At the top of the page is a rough sketch that may show Berwick from near the coast. Beneath is another rather slight sketch with a spire that may be the Town Hall, making this a view of the town from Tweedmouth. Across the lower half of the page is a sketch of the pier at Berwick with its 1826 lighthouse (still standing) and the coast of Spittal beyond. The sketch must have been made from the beach at the east of the town. There is another tiny sketch of the lighthouse, this time seen from the opposite direction, at the top right of the page with the sketchbook turned to the right. In this orientation there are also two further sketches. One shows the half-cylinder platform at the corner of the quay at the very south of the town by the Tweed estuary. Finally, beneath this is a very faint sketch, probably of the quay.

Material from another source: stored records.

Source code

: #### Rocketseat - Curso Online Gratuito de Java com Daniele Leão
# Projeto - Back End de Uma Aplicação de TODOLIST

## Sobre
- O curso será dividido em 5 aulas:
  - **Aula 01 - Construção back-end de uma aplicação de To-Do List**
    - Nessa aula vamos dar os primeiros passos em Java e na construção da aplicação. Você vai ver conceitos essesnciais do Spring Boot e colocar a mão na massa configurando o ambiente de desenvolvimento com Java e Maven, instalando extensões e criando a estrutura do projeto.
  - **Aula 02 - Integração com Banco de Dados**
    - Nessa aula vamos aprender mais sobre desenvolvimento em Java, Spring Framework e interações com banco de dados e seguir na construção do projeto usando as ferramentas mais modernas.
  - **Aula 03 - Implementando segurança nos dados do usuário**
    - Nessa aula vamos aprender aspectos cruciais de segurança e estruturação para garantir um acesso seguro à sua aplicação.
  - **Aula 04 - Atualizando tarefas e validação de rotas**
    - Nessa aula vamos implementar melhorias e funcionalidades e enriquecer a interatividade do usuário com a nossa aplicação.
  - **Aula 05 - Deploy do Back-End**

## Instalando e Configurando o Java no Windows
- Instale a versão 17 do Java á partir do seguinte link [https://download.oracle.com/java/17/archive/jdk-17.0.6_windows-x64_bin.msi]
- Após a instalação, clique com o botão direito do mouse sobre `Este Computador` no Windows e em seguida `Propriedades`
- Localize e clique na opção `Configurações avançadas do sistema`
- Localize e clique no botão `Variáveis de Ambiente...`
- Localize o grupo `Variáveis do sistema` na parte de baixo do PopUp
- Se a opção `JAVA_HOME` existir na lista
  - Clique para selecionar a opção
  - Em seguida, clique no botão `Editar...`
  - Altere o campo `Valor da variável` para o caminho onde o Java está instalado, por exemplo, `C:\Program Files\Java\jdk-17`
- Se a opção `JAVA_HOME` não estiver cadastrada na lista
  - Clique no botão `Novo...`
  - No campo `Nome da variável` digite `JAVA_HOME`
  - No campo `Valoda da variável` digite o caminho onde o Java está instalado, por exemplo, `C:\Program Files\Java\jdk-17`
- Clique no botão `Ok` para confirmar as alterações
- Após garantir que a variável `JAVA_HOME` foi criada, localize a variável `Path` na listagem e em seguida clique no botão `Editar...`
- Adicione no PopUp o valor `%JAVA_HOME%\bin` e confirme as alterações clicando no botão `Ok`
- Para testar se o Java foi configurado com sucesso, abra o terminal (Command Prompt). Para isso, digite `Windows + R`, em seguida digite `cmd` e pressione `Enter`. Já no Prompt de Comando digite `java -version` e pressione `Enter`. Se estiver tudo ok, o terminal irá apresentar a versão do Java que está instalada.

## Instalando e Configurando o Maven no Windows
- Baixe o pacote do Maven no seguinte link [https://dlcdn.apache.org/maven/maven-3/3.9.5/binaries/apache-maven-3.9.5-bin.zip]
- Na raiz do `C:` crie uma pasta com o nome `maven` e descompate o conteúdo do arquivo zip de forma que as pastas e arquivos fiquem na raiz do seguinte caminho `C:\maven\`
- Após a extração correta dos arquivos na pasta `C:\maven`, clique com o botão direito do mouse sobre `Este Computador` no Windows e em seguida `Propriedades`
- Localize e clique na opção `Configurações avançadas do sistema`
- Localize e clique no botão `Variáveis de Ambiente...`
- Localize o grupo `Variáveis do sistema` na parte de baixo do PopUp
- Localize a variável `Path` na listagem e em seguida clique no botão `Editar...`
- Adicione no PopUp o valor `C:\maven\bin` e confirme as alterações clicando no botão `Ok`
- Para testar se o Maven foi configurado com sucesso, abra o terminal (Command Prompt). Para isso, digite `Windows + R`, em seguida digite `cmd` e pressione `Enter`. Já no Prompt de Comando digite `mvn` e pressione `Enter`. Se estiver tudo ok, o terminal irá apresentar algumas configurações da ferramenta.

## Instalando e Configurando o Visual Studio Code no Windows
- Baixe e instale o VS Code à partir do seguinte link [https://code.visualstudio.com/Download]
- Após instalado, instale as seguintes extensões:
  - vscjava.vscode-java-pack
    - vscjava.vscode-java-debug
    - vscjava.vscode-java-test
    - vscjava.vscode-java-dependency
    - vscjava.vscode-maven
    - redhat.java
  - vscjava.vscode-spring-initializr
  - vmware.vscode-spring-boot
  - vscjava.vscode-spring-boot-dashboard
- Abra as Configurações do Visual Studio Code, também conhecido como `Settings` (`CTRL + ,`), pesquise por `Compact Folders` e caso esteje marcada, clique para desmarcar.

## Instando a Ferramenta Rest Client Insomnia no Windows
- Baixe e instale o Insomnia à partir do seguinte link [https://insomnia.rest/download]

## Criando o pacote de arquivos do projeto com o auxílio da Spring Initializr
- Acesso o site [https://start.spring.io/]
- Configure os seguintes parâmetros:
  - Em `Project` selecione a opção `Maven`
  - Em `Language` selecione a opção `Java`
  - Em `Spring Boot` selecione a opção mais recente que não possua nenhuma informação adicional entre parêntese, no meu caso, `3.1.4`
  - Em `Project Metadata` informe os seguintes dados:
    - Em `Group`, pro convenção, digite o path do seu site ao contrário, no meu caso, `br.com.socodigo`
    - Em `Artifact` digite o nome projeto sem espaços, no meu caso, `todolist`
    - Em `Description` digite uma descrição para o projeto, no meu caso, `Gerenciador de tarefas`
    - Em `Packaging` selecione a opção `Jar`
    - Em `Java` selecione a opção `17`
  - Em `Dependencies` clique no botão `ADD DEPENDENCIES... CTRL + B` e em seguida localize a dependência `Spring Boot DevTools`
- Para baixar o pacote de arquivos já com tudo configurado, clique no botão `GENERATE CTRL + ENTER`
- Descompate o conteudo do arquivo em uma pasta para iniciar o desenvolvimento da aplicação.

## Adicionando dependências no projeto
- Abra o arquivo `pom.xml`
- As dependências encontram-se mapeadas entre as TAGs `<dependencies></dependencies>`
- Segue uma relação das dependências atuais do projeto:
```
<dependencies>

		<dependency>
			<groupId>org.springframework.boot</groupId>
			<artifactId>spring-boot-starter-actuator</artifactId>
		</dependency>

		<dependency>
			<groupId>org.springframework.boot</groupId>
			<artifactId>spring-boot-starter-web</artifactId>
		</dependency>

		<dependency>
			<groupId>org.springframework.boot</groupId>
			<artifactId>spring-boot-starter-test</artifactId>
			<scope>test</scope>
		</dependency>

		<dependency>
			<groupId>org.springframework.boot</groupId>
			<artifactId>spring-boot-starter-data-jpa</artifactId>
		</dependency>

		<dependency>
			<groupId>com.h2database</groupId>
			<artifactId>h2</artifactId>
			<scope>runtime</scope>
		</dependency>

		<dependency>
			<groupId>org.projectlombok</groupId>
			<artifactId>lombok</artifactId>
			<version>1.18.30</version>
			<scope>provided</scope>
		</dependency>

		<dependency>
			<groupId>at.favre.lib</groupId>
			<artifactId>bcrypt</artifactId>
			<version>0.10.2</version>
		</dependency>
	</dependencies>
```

Robert Cadell, ‘Abbotsford Diary’, Thursday 11 August 1831, National Library of Scotland, MS Acc.5188, Box 1, folio 111 verso; transcribed in Gerald E. Finley, ‘J.M.W. Turner and Sir Walter Scott: Iconography of a Tour’, Journal of the Warburg and Courtauld Institutes, vol.31, 1972, p.385.
Andrew Wilton, J.M.W. Turner: His Life and Work, Fribourg 1979, p.430 1092.